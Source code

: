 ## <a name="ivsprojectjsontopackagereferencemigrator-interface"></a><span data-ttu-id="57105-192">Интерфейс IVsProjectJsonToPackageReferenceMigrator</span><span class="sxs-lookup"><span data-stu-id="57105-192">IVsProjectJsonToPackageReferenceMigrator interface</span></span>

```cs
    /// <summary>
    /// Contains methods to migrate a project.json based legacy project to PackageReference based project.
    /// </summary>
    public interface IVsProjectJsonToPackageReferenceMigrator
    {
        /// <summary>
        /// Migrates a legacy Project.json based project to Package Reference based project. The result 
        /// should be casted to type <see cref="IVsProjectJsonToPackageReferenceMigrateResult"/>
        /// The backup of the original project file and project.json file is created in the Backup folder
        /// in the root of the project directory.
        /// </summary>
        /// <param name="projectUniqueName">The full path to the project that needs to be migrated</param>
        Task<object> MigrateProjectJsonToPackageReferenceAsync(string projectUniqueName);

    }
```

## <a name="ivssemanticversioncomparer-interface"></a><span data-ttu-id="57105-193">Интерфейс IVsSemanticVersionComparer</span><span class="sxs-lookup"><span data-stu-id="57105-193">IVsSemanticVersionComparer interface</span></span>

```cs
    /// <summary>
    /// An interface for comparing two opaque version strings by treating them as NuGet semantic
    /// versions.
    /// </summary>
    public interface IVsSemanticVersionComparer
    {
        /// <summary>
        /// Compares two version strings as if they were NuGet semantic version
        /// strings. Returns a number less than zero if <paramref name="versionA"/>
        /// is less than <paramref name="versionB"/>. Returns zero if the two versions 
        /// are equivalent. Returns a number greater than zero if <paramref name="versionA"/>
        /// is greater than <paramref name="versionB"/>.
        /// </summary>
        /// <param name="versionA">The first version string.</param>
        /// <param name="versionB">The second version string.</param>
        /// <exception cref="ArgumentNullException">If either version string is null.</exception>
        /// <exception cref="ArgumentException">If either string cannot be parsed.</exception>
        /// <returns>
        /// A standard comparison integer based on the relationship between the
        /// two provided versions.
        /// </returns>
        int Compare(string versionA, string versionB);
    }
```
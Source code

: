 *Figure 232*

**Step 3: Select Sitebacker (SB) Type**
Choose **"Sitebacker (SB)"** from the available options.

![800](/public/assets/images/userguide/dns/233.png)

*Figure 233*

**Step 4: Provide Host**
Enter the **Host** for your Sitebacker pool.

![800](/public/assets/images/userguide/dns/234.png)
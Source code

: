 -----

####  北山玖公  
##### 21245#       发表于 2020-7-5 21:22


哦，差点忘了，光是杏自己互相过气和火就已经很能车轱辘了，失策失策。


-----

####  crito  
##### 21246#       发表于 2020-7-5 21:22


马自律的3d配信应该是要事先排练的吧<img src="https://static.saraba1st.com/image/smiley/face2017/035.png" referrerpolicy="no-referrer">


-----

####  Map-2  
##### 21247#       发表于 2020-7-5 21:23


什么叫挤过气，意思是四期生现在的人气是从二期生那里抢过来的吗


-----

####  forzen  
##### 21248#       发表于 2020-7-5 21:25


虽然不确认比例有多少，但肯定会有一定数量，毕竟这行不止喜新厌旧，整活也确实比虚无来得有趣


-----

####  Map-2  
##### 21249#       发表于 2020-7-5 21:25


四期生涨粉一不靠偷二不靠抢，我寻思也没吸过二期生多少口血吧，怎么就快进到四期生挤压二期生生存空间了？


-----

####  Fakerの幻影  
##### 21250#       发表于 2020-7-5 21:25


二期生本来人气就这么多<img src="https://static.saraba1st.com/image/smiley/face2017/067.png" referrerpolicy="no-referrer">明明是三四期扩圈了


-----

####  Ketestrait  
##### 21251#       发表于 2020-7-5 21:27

What you are asked to do: Repeat the data precisely, reproducing every entry.

Solution to the exercise:
Source code

: ## <a name="ivsprojectjsontopackagereferencemigrator-interface"></a><span data-ttu-id="57105-192">Интерфейс IVsProjectJsonToPackageReferenceMigrator</span><span class="sxs-lookup"><span data-stu-id="57105-192">IVsProjectJsonToPackageReferenceMigrator interface</span></span>

```cs
    /// <summary>
    /// Contains methods to migrate a project.json based legacy project to PackageReference based project.
    /// </summary>
    public interface IVsProjectJsonToPackageReferenceMigrator
    {
        /// <summary>
        /// Migrates a legacy Project.json based project to Package Reference based project. The result 
        /// should be casted to type <see cref="IVsProjectJsonToPackageReferenceMigrateResult"/>
        /// The backup of the original project file and project.json file is created in the Backup folder
        /// in the root of the project directory.
        /// </summary>
        /// <param name="projectUniqueName">The full path to the project that needs to be migrated</param>
        Task<object> MigrateProjectJsonToPackageReferenceAsync(string projectUniqueName);

    }
```

## <a name="ivssemanticversioncomparer-interface"></a><span data-ttu-id="57105-193">Интерфейс IVsSemanticVersionComparer</span><span class="sxs-lookup"><span data-stu-id="57105-193">IVsSemanticVersionComparer interface</span></span>

```cs
    /// <summary>
    /// An interface for comparing two opaque version strings by treating them as NuGet semantic
    /// versions.
    /// </summary>
    public interface IVsSemanticVersionComparer
    {
        /// <summary>
        /// Compares two version strings as if they were NuGet semantic version
        /// strings. Returns a number less than zero if <paramref name="versionA"/>
        /// is less than <paramref name="versionB"/>. Returns zero if the two versions 
        /// are equivalent. Returns a number greater than zero if <paramref name="versionA"/>
        /// is greater than <paramref name="versionB"/>.
        /// </summary>
        /// <param name="versionA">The first version string.</param>
        /// <param name="versionB">The second version string.</param>
        /// <exception cref="ArgumentNullException">If either version string is null.</exception>
        /// <exception cref="ArgumentException">If either string cannot be parsed.</exception>
        /// <returns>
        /// A standard comparison integer based on the relationship between the
        /// two provided versions.
        /// </returns>
        int Compare(string versionA, string versionB);
    }
```
Source code

: *Figure 232*

**Step 3: Select Sitebacker (SB) Type**
Choose **"Sitebacker (SB)"** from the available options.

![800](/public/assets/images/userguide/dns/233.png)

*Figure 233*

**Step 4: Provide Host**
Enter the **Host** for your Sitebacker pool.

![800](/public/assets/images/userguide/dns/234.png)
Source code

: -----

####  北山玖公  
##### 21245#       发表于 2020-7-5 21:22


哦，差点忘了，光是杏自己互相过气和火就已经很能车轱辘了，失策失策。


-----

####  crito  
##### 21246#       发表于 2020-7-5 21:22


马自律的3d配信应该是要事先排练的吧<img src="https://static.saraba1st.com/image/smiley/face2017/035.png" referrerpolicy="no-referrer">


-----

####  Map-2  
##### 21247#       发表于 2020-7-5 21:23


什么叫挤过气，意思是四期生现在的人气是从二期生那里抢过来的吗


-----

####  forzen  
##### 21248#       发表于 2020-7-5 21:25


虽然不确认比例有多少，但肯定会有一定数量，毕竟这行不止喜新厌旧，整活也确实比虚无来得有趣


-----

####  Map-2  
##### 21249#       发表于 2020-7-5 21:25


四期生涨粉一不靠偷二不靠抢，我寻思也没吸过二期生多少口血吧，怎么就快进到四期生挤压二期生生存空间了？


-----

####  Fakerの幻影  
##### 21250#       发表于 2020-7-5 21:25


二期生本来人气就这么多<img src="https://static.saraba1st.com/image/smiley/face2017/067.png" referrerpolicy="no-referrer">明明是三四期扩圈了


-----

####  Ketestrait  
##### 21251#       发表于 2020-7-5 21:27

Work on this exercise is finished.